Soft on borrowers

STRESSED ASSETS SCHEME : A close look at the scheme reveals that this is nothing but skulduggery and playing with jargons to make it look robust.

Even as the Reserve Bank of India (RBI) has become increasingly tough with public sector banks ordering them to clean up their balance sheets by March 2017, it continues to treat the defaulting borrowers (who were responsible for their proliferating non-performing assets in the first place) with kid gloves.

First, it was a scheme nick-named 5/25 introduced in December 2014, under which maturity of loans given to infrastructure companies could be extended up to 25 years. Six months later, this was followed by a scheme for “Strategic Debt Restructuring” (SDR).

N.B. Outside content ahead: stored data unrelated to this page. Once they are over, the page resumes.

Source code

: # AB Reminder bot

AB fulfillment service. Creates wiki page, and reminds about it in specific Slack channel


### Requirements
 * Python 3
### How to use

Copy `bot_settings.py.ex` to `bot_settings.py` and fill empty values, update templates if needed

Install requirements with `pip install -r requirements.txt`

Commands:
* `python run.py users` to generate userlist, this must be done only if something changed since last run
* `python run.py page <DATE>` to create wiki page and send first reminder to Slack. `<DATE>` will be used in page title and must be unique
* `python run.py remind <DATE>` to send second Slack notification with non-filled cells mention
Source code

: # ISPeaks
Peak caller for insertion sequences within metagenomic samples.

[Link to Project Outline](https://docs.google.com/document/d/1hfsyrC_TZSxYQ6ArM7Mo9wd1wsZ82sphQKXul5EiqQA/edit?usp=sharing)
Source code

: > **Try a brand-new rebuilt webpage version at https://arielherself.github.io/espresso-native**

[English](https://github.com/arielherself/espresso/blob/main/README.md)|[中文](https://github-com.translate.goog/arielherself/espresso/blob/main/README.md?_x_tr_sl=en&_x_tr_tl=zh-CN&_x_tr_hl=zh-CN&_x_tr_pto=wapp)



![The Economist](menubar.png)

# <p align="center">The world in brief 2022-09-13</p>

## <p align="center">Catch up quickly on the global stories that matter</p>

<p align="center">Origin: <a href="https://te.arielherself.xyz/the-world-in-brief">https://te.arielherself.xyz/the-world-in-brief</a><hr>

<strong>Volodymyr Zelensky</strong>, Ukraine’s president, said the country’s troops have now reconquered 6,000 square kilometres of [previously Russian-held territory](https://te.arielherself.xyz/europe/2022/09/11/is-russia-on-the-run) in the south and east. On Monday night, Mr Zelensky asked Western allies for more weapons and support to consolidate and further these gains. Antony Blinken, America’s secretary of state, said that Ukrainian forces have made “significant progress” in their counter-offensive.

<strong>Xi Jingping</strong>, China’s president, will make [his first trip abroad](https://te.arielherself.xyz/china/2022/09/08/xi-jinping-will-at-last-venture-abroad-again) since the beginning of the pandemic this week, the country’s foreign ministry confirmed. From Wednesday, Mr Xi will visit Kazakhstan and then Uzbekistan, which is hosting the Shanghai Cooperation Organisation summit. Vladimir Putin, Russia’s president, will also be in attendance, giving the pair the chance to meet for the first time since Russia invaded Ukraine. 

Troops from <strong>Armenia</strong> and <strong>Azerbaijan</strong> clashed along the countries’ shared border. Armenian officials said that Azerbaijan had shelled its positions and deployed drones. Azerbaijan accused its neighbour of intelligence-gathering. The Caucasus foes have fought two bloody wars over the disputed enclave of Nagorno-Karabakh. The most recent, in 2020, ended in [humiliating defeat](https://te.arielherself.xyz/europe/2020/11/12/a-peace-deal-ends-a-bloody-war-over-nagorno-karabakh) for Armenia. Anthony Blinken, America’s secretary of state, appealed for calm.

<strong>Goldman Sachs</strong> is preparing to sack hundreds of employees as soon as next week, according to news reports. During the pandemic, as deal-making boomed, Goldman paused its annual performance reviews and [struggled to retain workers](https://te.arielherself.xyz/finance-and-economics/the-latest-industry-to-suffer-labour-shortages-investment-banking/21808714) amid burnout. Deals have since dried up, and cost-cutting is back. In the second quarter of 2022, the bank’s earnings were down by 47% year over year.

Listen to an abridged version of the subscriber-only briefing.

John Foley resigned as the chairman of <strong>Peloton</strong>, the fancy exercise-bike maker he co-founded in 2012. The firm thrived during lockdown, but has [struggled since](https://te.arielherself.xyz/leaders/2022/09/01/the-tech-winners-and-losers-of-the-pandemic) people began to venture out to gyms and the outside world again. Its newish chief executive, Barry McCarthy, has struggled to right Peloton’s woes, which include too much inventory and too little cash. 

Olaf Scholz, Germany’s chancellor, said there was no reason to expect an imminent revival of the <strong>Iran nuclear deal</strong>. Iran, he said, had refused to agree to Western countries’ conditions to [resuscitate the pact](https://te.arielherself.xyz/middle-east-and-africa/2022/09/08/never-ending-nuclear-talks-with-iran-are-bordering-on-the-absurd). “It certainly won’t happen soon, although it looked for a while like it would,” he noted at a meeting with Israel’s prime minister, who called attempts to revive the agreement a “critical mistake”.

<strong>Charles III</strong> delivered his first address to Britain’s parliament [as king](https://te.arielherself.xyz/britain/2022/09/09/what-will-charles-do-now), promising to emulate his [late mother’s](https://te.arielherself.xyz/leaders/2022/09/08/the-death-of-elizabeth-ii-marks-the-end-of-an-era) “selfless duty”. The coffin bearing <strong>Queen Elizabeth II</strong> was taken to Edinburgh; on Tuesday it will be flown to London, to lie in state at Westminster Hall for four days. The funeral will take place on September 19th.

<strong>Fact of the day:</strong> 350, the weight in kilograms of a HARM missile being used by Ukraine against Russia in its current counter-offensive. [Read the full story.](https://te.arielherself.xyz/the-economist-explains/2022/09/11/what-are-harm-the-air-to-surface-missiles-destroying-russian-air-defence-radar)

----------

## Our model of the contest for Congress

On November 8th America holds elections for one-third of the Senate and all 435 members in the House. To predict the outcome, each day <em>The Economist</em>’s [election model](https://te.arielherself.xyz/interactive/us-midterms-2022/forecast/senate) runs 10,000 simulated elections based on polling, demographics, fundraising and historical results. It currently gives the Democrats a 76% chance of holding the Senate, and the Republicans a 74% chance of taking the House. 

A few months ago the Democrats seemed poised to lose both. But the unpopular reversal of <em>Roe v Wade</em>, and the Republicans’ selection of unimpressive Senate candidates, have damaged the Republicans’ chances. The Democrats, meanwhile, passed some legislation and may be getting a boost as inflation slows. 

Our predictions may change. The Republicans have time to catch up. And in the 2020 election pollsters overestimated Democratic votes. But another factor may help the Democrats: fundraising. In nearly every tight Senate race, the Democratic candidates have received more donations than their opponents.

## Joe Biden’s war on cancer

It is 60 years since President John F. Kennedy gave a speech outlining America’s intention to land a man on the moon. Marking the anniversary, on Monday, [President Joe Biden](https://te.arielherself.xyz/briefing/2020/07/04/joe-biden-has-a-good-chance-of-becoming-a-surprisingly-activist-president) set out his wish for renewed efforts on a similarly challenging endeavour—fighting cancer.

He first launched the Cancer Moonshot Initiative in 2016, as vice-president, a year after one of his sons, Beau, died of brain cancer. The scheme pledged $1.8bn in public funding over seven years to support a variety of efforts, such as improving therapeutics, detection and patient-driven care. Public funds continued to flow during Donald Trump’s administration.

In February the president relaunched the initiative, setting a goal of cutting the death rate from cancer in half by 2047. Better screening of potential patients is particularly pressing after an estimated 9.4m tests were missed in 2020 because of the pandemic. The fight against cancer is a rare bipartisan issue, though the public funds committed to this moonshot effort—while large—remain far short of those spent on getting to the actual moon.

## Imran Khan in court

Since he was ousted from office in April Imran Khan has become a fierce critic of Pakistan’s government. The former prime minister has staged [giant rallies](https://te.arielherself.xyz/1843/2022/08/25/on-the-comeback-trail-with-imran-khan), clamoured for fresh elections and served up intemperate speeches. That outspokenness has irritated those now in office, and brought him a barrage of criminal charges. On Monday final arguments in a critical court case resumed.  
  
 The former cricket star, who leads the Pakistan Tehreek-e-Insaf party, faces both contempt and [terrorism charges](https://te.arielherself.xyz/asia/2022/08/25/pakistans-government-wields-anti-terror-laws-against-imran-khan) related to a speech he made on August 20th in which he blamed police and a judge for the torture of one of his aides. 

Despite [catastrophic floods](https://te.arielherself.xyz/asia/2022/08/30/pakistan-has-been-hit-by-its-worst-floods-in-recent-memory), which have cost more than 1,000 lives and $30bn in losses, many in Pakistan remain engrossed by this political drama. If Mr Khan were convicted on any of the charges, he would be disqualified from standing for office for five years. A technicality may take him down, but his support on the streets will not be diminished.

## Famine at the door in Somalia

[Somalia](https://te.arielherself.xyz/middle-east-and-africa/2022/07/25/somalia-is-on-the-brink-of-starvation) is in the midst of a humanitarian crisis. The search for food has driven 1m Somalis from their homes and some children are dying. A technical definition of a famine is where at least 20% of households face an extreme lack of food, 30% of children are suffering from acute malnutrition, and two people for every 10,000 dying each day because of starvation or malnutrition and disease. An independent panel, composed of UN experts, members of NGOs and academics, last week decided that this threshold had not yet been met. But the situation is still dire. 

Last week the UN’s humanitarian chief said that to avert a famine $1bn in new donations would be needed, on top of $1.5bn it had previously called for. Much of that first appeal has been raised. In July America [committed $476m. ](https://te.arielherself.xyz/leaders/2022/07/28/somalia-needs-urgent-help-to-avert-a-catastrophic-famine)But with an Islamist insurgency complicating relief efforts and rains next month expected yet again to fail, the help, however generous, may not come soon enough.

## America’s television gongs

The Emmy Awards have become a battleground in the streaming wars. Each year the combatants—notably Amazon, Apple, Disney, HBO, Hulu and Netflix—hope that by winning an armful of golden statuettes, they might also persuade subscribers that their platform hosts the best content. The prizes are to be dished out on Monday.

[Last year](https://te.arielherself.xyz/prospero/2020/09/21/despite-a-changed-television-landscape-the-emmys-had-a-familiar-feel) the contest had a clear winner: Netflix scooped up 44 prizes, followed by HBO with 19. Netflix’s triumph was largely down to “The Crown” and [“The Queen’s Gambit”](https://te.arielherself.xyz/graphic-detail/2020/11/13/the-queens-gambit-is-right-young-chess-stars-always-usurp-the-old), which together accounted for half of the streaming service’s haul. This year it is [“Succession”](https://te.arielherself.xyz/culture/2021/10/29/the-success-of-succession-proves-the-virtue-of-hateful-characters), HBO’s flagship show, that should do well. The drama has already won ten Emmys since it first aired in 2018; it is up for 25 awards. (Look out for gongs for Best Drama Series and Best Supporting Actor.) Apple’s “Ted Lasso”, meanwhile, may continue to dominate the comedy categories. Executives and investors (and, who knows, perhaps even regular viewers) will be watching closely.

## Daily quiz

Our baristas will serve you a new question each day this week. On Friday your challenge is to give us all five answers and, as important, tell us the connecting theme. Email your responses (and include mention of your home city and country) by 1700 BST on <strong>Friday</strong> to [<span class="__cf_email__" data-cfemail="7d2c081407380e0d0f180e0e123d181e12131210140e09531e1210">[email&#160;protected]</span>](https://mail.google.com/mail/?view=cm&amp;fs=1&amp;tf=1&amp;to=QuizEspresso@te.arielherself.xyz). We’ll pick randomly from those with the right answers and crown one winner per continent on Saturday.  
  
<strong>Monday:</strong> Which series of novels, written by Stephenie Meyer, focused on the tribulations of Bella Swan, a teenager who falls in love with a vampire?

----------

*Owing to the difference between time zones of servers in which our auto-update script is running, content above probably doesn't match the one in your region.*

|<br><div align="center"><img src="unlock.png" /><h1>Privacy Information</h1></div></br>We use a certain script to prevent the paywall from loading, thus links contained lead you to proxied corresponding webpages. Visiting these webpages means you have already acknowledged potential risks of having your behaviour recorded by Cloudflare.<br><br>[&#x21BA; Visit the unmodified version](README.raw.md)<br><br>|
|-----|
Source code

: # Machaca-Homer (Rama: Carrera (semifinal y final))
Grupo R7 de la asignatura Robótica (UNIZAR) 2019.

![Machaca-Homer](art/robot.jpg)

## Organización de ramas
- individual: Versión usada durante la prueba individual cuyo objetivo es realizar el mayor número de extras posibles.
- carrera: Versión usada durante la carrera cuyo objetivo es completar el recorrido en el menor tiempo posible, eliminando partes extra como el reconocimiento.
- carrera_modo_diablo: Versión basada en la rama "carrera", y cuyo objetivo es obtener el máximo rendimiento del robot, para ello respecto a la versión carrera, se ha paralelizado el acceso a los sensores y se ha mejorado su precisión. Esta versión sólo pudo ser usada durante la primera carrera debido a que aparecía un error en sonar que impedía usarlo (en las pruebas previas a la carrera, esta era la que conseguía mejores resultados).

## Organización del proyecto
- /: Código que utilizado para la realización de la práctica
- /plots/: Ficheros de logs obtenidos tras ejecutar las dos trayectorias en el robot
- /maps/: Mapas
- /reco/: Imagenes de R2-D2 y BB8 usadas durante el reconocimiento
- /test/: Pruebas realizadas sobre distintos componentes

Under SDR, banks can convert debt into equity and take control of a company and sell off the assets. They are required to sell within 18 months. If they cannot within this period, full provision has to be made. In about a dozen cases, they could not find a single buyer. This has prompted the apex bank to come up with a “Scheme for Sustainable Structuring of Stressed Assets” (S4A).

The S4A aims to settle large accounts involving borrowings of Rs 500 crore or more. The scheme is targeted primarily at projects in steel, power and infrastructure etc which turned NPAs due to external factors and where no malfeasance is seen. Under this, lenders will first segregate existing debt of a company into “sustainable” (the share which can be serviced with subsisting low cash flow) and “unsustainable” which cannot be serviced.

The unsustainable portion can’t be more than 50% of total debt. It will be converted into equity or redeemable cumulative optionally convertible preference shares. Equity shares thus acquired should be marked to market on a daily, or at least on a weekly basis for listed firms. The bank will need to provide for 20% of total debt or 40% of unsustainable debt whichever is higher.

A close look at the scheme reveals that this is nothing but skulduggery and playing with jargons to make it look robust. A loan is taken for a given project, say setting up of an integrated steel plant. That is a composite entity and cash flow generated from its operation is to be used for amortizing the loan. Either the loan can be serviced (sustainable) or it can’t (unsustainable).

It defies logic to bifurcate it into two parts – a portion that is ‘sustainable’ and the other which is ‘unsustainable!’ Yet, by allowing such bifurcation, RBI is actually asking the bank to literally extinguish 50% of the total debt albeit by proclaiming it as ‘unsustainable’ and converting it into equity. With this, the remaining 50% debt should automatically become sustainable.

The banks will pay a heavy price by having to make a provision of 20% of total debt. Still, they are being goaded to accept on the pretext that this is better than 100% provisioning they will have to make (in over three years) in the absence of S4A. But, 20% hair-cut theory too is imaginary. The actual loss could be much more.

With a major slice of loan converted to equity, the bank will have majority ownership. The extant promoter who is reduced to minority shareholder will have no incentive to turn around the project. The worth of equity held by bank would be reduced to the piece of paper on which it is written. And, there is no guarantee that the other 50% so called sustainable debt could be serviced at all.

Apart from losing the entire debt, there is a further risk of bank having to extend more loans to the promoter (possible de jure once NPA tag goes away, consequent to restructuring under S4A) in the name of turning around the project. Even these fresh loans could be at risk as the latter would be prone to using them for paying off the old ones (so called “ever-greening” of loans).

Restructuring exercise

A stipulation that the restructuring exercise will be coordinated and monitored by an independent agency and would be transparent though good does not inspire confidence. This is because there is hardly any accountability on the promoter. The irony is that in the past, promoters were allowed to go scot free and even now, their wings are not being clipped. Any scheme that does not hold the promoter accountable will not work. So, what is the way out?

The projects for which RBI is contemplating relief are those which suffered due to economic downturn (these are not wilful defaulters). Now that the economy is doing well with growth rate of 7.3% in 2014-15 and 7.6% during 2015-16 and government has already taken steps to de-stress the sectors concerned (steel, power etc), these projects should soon get into a position of generating adequate cash flow. The regulator can wait till then and promoters given moratorium on interest or principal repayment during the interregnum.

Alternatively, banks can take full control of the company in lieu of the debt. Considering that these investments were fundamentally sound but were only victims of down-turn and today their stocks are beaten down, there is no reason why they should fail to get buyers. The experience under SDR is not a good indicator as the allowed time frame of less than one year was too short even as due diligence itself takes several months (perhaps, the RBI was in a hurry to let existing promoters continue with hugely reduced debt!)

Even in an extreme scenario of banks not finding takers, they can run the enterprise with a core group of independent professionals (there is no dearth of persons with experience and expertise available in the respective fields). Once the turnaround happens, at a suitable opportunity, the bank can sell the equity to a potential buyer.

All of this is well within the realm of possibility. However, for it to actually happen, the government and the RBI should shun age-old mindset of being soft towards promoters and become sensitive to protecting resources that belong to the people of India.